I really don’t mind a lot of the dumb gambles this takes, even when they fall flat on their face, because at least this is idiosyncratic and plays fast and loose with what constitutes an Indiana Jones movie in ways Last Crusade didn’t. It’s still hampered by a lot of that film’s tendencies though. Given how vast Indy’s adventures are supposed to be, every time they merely wheel out references to Raiders with visual nods or returning characters, it just makes this universe feel smaller and smaller. I love Karen Allen as much as the next person but it would have been far more interesting to introduce a new, older Indy girl as the mother of his child, no?

This will sound like blasphemy but I sort of wish Lucas got his way and convinced the gang to just go all in and make Indiana Jones and the Saucer Men from Mars like he originally envisioned. The problem with this isn’t the aliens, it’s the fact the film is too unsure of itself to actually commit to that as an idea within the Indy template rather than timidly skirt around it until the last minute. Spielberg is clearly struggling to engage with a script he’s not fully invested in. His direction is fine but it feels like all of his creative energy was poured into that opening onslaught of madness – the film’s strongest stretch by far, and yes that includes the nuking of the fridge – with the rest of film feeling rudimentary by comparison.

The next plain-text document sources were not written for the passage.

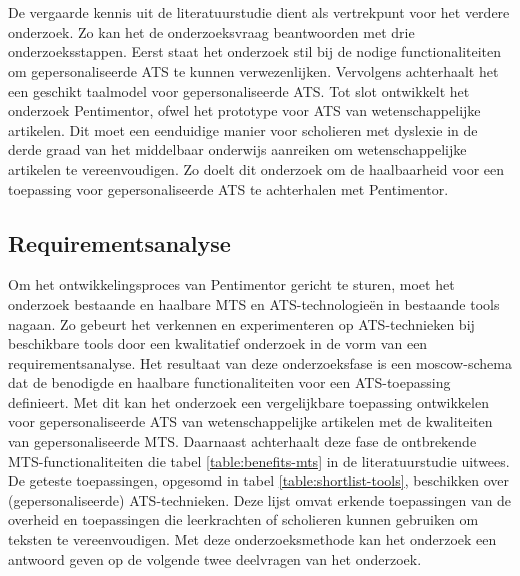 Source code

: 
\chapter{}%
\label{ch:methodologie}


De vergaarde kennis uit de literatuurstudie dient als vertrekpunt voor het verdere onderzoek. Zo kan het de onderzoeksvraag beantwoorden met drie onderzoeksstappen. Eerst staat het onderzoek stil bij de nodige functionaliteiten om gepersonaliseerde ATS te kunnen verwezenlijken. Vervolgens achterhaalt het een geschikt taalmodel voor gepersonaliseerde ATS. Tot slot ontwikkelt het onderzoek Pentimentor, ofwel het prototype voor ATS van wetenschappelijke artikelen. Dit moet een eenduidige manier voor scholieren met dyslexie in de derde graad van het middelbaar onderwijs aanreiken om wetenschappelijke artikelen te vereenvoudigen. Zo doelt dit onderzoek om de haalbaarheid voor een toepassing voor gepersonaliseerde ATS te achterhalen met Pentimentor. 

\section{Requirementsanalyse}
\label{sec:requirementsanalyse}

Om het ontwikkelingsproces van Pentimentor gericht te sturen, moet het onderzoek bestaande en haalbare MTS en ATS-technologieën in bestaande tools nagaan. Zo gebeurt het verkennen en experimenteren op ATS-technieken bij beschikbare tools door een kwalitatief onderzoek in de vorm van een requirementsanalyse. Het resultaat van deze onderzoeksfase is een moscow-schema dat de benodigde en haalbare functionaliteiten voor een ATS-toepassing definieert. Met dit kan het onderzoek een vergelijkbare toepassing ontwikkelen voor gepersonaliseerde ATS van wetenschappelijke artikelen met de kwaliteiten van gepersonaliseerde MTS. Daarnaast achterhaalt deze fase de ontbrekende MTS-functionaliteiten die tabel \ref{table:benefits-mts} in de literatuurstudie uitwees. De geteste toepassingen, opgesomd in tabel \ref{table:shortlist-tools}, beschikken over (gepersonaliseerde) ATS-technieken. Deze lijst omvat erkende toepassingen van de overheid en toepassingen die leerkrachten of scholieren kunnen gebruiken om teksten te vereenvoudigen. Met deze onderzoeksmethode kan het onderzoek een antwoord geven op de volgende twee deelvragen van het onderzoek.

I also think this is sorely lacking the tactile, filmic quality of the previous three films, mainly due to the absence of Slocombe behind the camera and Spielberg’s reliance on digital tech for countless shortcuts and enhancements. The whole thing just looks way too bright, shiny and pristine for an Indy movie, furthering its reputation as the bastard outlier of the franchise. Don’t be surprised to see this – Mutt WIlliams and all – lumped in with Temple of Doom in the category of “things we never discuss” once the Lucas-free Indy 5 rolls around.

Watched on blu-ray.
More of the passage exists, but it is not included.